As a geography professor at a large university and a former director of undergraduate studies in my department, I am accustomed to students sitting in my office wondering if they should major in geography. “But what use is a geography major? What job can I find with that?” they wonder. I then gently ask them if they have gone online or used their smartphone in the past five years. Their digital world is awash in maps. Smartphone apps show them how to get from place to place. Many of the web sites they visit are adorned with thematic maps—maps with a message if you will—that display a theme or topic spatially. Indeed, if students respond favorably to my pitch and major in geography, they will take courses in cartography or Geographical Information Systems (GIS) where they will learn to make thematic maps. If they have a knack for such things, finding a job post-graduation is typically not a problem. Corporations, urban planners, and environmental organizations all have a need to display their own messages through maps and allied images.

While thematic maps saturate our lives today, they are a relatively new invention in the history of cartography. In Mapping the Nation, Susan Schulten argues that such maps were largely invented and became commonplace in the nineteenth century. Thematic maps identified “spatial patterns and relationships” (p. 3) and were designed to open avenues of “inquiry, analysis, and interpretation” (p. 8). Schulten shows how historical and geographic knowledge were intertwined, perhaps even inseparable, in the early republic.

Schulten opens her book by showing how historians and others in the era sought to use thematic maps to better understand the nation’s past. Chief among them was Emma Willard, an early nineteenth-century teacher and author of one of the most popular history textbooks of the era, History of the United States, or The Republic of America (1828). Willard saw an intimate connection between geography and history and valued maps for “their ability to convey complexity, visualize the nation, and help students gain a more holistic view of the past” (p. 19). For her, maps were not just a way to convey the extent of [End Page 484] territory or a tool for noting landmarks. They were also mnemonic devices that helped students and other readers memorize and understand key ideas in American history. In her historical atlas, Series of Maps (1828), she documented how territorial dimensions of eastern North America changed through time. But her spatial sensibility was not limited to maps in the conventional sense of a two-dimensional representation of a slice of territory. In her Atlas to Accompany a System of Universal History (1836), she sought to represent time through graphical terms in what were essentially illustrated timelines conveying events and processes in world history through lines of various widths. Visually, this historical map-timeline looks like a braided stream.

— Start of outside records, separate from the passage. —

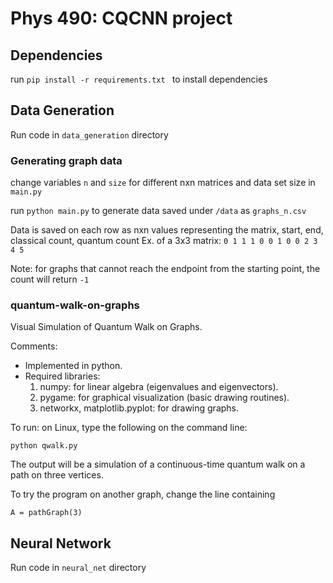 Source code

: Phys 490: CQCNN project 
======================

## Dependencies
  run `pip install -r requirements.txt ` to install dependencies

## Data Generation 
Run code in `data_generation` directory

### Generating graph data
change variables `n` and `size` for different nxn matrices and data set size in `main.py`

run `python main.py` to generate data saved under `/data`  as `graphs_n.csv`

Data is saved on each row as nxn values representing the matrix, start, end, classical count, quantum count
Ex. of a 3x3 matrix: `0 1 1 1 0 0 1 0 0 2 3 4 5`

Note: for graphs that cannot reach the endpoint from the starting point, the count will return `-1`


### quantum-walk-on-graphs 
Visual Simulation of Quantum Walk on Graphs.

Comments:
- Implemented in python.
- Required libraries:
  1. numpy: for linear algebra (eigenvalues and eigenvectors).
  2. pygame: for graphical visualization (basic drawing routines).
  3. networkx, matplotlib.pyplot: for drawing graphs.
  
To run: on Linux, type the following on the command line:

  `python qwalk.py`
  
The output will be a simulation of a continuous-time quantum walk on a path on three vertices.

To try the program on another graph, change the line containing

  `A = pathGraph(3)`

## Neural Network
Run code in `neural_net` directory  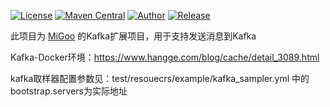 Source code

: [![License](http://img.shields.io/badge/license-MIT-blue.svg)](https://github.com/XiaoMiSum/migoo-kafka/blob/master/LICENSE)
[![Maven Central](https://maven-badges.herokuapp.com/maven-central/xyz.migoo/migoo/badge.svg)](https://maven-badges.herokuapp.com/maven-central/xyz.migoo/migoo-kafka)
[![Author](https://img.shields.io/badge/Author-xiaomi-yellow.svg)](https://github.com/XiaoMiSum)
[![Release](https://img.shields.io/github/release/XiaoMiSum/migoo-kafka.svg)](https://github.com/XiaoMiSum/migoo-kafka/releases)

此项目为 [MiGoo](https://github.com/XiaoMiSum/migoo/) 的Kafka扩展项目，用于支持发送消息到Kafka

Kafka-Docker环境：https://www.hangge.com/blog/cache/detail_3089.html

kafka取样器配置参数见：test/resouecrs/example/kafka_sampler.yml 中的 bootstrap.servers为实际地址
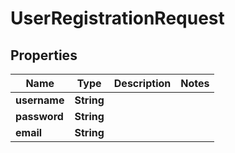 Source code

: 
# UserRegistrationRequest

## Properties
Name | Type | Description | Notes
------------ | ------------- | ------------- | -------------
**username** | **String** |  | 
**password** | **String** |  | 
**email** | **String** |  | 



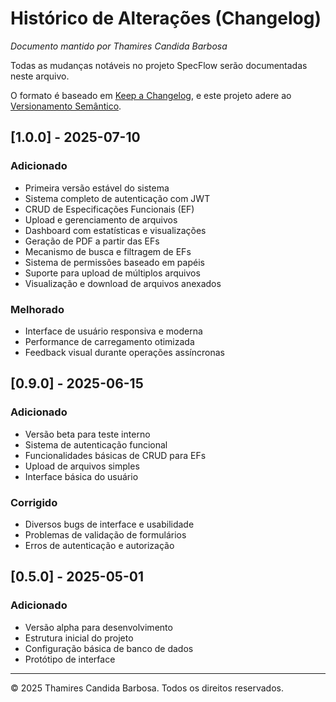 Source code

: # Histórico de Alterações (Changelog)

*Documento mantido por Thamires Candida Barbosa*

Todas as mudanças notáveis no projeto SpecFlow serão documentadas neste arquivo.

O formato é baseado em [Keep a Changelog](https://keepachangelog.com/pt-BR/1.0.0/),
e este projeto adere ao [Versionamento Semântico](https://semver.org/lang/pt-BR/).

## [1.0.0] - 2025-07-10

### Adicionado
- Primeira versão estável do sistema
- Sistema completo de autenticação com JWT
- CRUD de Especificações Funcionais (EF)
- Upload e gerenciamento de arquivos
- Dashboard com estatísticas e visualizações
- Geração de PDF a partir das EFs
- Mecanismo de busca e filtragem de EFs
- Sistema de permissões baseado em papéis
- Suporte para upload de múltiplos arquivos
- Visualização e download de arquivos anexados

### Melhorado
- Interface de usuário responsiva e moderna
- Performance de carregamento otimizada
- Feedback visual durante operações assíncronas

## [0.9.0] - 2025-06-15

### Adicionado
- Versão beta para teste interno
- Sistema de autenticação funcional
- Funcionalidades básicas de CRUD para EFs
- Upload de arquivos simples
- Interface básica do usuário

### Corrigido
- Diversos bugs de interface e usabilidade
- Problemas de validação de formulários
- Erros de autenticação e autorização

## [0.5.0] - 2025-05-01

### Adicionado
- Versão alpha para desenvolvimento
- Estrutura inicial do projeto
- Configuração básica de banco de dados
- Protótipo de interface

---

© 2025 Thamires Candida Barbosa. Todos os direitos reservados.
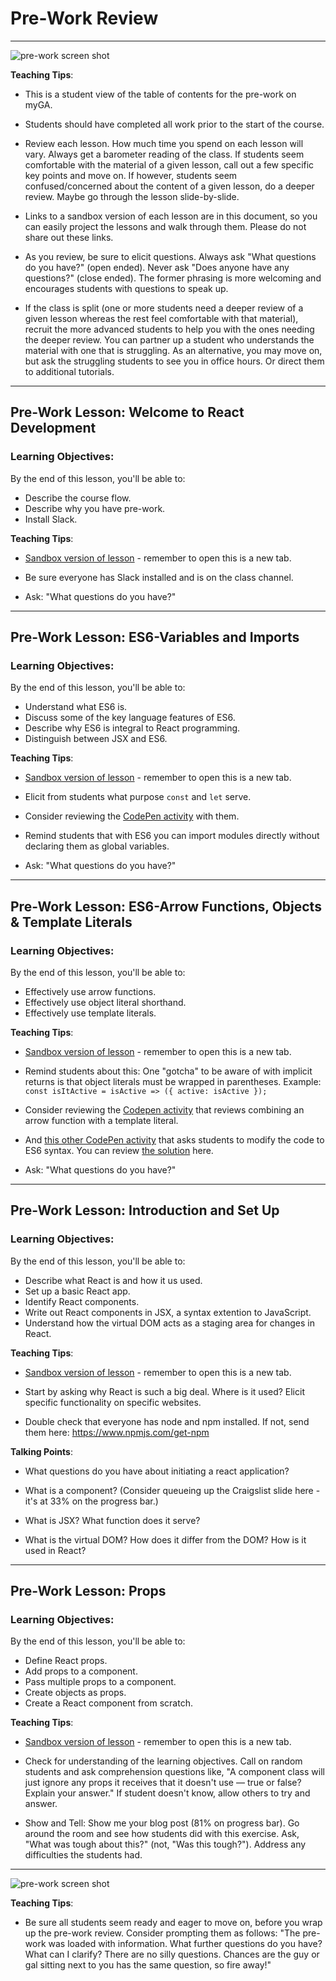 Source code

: # Pre-Work Review

---

![pre-work screen shot](./images/new-react-pre-work-screen-shot.png)

<aside class="notes">

**Teaching Tips**:

- This is a student view of the table of contents for the pre-work on myGA.

- Students should have completed all work prior to the start of the course.

- Review each lesson. How much time you spend on each lesson will vary. Always get a barometer reading of the class. If students seem comfortable with the material of a given lesson, call out a few specific key points and move on. If however, students seem confused/concerned about the content of a given lesson, do a deeper review. Maybe go through the lesson slide-by-slide. 

- Links to a sandbox version of each lesson are in this document, so you can easily project the lessons and walk through them. Please do not share out these links.

- As you review, be sure to elicit questions. Always ask "What questions do you have?" (open ended). Never ask "Does anyone have any questions?" (close ended). The former phrasing is more welcoming and encourages students with questions to speak up.

- If the class is split (one or more students need a deeper review of a given lesson whereas the rest feel comfortable with that material), recruit the more advanced students to help you with the ones needing the deeper review. You can partner up a student who understands the material with one that is struggling. As an alternative, you may move on, but ask the struggling students to see you in office hours. Or direct them to additional tutorials.

</aside>

---

## Pre-Work Lesson: Welcome to React Development

### Learning Objectives:

By the end of this lesson, you'll be able to:

- Describe the course flow.
- Describe why you have pre-work.
- Install Slack.

<aside class="notes">

**Teaching Tips**:

- [Sandbox version of lesson](https://my.generalassemb.ly/activities/838?from=assignment "Welcome to React Development") - remember to open this is a new tab.

- Be sure everyone has Slack installed and is on the class channel.

- Ask: "What questions do you have?"

</aside>

---

## Pre-Work Lesson: ES6-Variables and Imports

### Learning Objectives:

By the end of this lesson, you'll be able to:

- Understand what ES6 is.
- Discuss some of the key language features of ES6.
- Describe why ES6 is integral to React programming.
- Distinguish between JSX and ES6.

<aside class="notes">

**Teaching Tips**:

- [Sandbox version of lesson](https://my.generalassemb.ly/activities/477?from=assignment "ES6 - Variables and Imports") - remember to open this is a new tab.

- Elicit from students what purpose `const` and `let` serve.

- Consider reviewing the [CodePen activity](https://codepen.io/SuperTernary/pen/owQGmy?editors=001) with them.

- Remind students that with ES6 you can import modules directly without declaring them as global variables.

- Ask: "What questions do you have?"

</aside>

---

## Pre-Work Lesson: ES6-Arrow Functions, Objects & Template Literals

### Learning Objectives:

By the end of this lesson, you'll be able to:

- Effectively use arrow functions.
- Effectively use object literal shorthand.
- Effectively use template literals.

<aside class="notes">

**Teaching Tips**:

- [Sandbox version of lesson](https://my.generalassemb.ly/activities/478?from=assignment "ES6-Arrow Functions, Objects & Template Literals") - remember to open this is a new tab.

- Remind students about this: One "gotcha" to be aware of with implicit returns is that object literals must be wrapped in parentheses. Example: `const isItActive = isActive => ({ active: isActive });`

- Consider reviewing the [Codepen activity](https://codepen.io/SuperTernary/pen/eRQeOR?editors=001) that reviews combining an arrow function with a template literal.

- And [this other CodePen activity](https://codepen.io/susir/pen/yMWvWm?editors=001) that asks students to modify the code to ES6 syntax. You can review [the solution](https://codepen.io/susir/pen/OpYvqK?editors=001) here.

- Ask: "What questions do you have?"

</aside>

---

## Pre-Work Lesson: Introduction and Set Up

### Learning Objectives:

By the end of this lesson, you'll be able to:

- Describe what React is and how it us used.
- Set up a basic React app.
- Identify React components.
- Write out React components in JSX, a syntax extention to JavaScript.
- Understand how the virtual DOM acts as a staging area for changes in React.

<aside class="notes">

**Teaching Tips**:

- [Sandbox version of lesson](https://my.generalassemb.ly/activities/472?from=assignment "Introduction and Set Up") - remember to open this is a new tab.

- Start by asking why React is such a big deal. Where is it used? Elicit specific functionality on specific websites.

- Double check that everyone has node and npm installed. If not, send them here: https://www.npmjs.com/get-npm

**Talking Points**:

- What questions do you have about initiating a react application?

- What is a component? (Consider queueing up the Craigslist slide here - it's at 33% on the progress bar.)

- What is JSX? What function does it serve?

- What is the virtual DOM? How does it differ from the DOM? How is it used in React?

</aside>

---

## Pre-Work Lesson: Props

### Learning Objectives:

By the end of this lesson, you'll be able to:

- Define React props.
- Add props to a component.
- Pass multiple props to a component.
- Create objects as props.
- Create a React component from scratch.

<aside class="notes">

**Teaching Tips**:

- [Sandbox version of lesson](https://my.generalassemb.ly/activities/473?from=assignment "Props") - remember to open this is a new tab.

- Check for understanding of the learning objectives. Call on random students and ask comprehension questions like, "A component class will just ignore any props it receives that it doesn't use — true or false? Explain your answer." If student doesn't know, allow others to try and answer.

- Show and Tell: Show me your blog post (81% on progress bar). Go around the room and see how students did with this exercise. Ask, "What was tough about this?" (not, "Was this tough?"). Address any difficulties the students had.

</aside>

---

![pre-work screen shot](./images/question-elephant.jpg)


<aside class="notes">

**Teaching Tips**:

- Be sure all students seem ready and eager to move on, before you wrap up the pre-work review. Consider prompting them as follows: "The pre-work was loaded with information. What further questions do you have? What can I clarify? There are no silly questions. Chances are the guy or gal sitting next to you has the same question, so fire away!"

</aside>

At the same time that Willard was writing books and making atlases to help Americans better understand their past, others were developing a deeper appreciation of old maps and the possibilities of historical cartography. One of the more notable among them was Johann Georg Kohl, a German immigrant trained in geography and passionate about the history of American exploration. He employed different colors to chart the routes of various explorers, and, later, the U.S. Coast Survey employed similar techniques to show the progress of the Union Army during the Civil War. Such maps sought to express change over time in a static two-dimensional medium. Perhaps the best example of how historians came to use thematic maps for historical purposes was the 1932 Atlas of the Historical Geography of the United States. This massive atlas had both facsimiles of historic maps and new maps displaying various facets of the nation’s past, such as agricultural regions, settlement patterns, transportation, and rates of travel. It displayed maps of particular subjects in a sequence, much like time-lapse photographs. The...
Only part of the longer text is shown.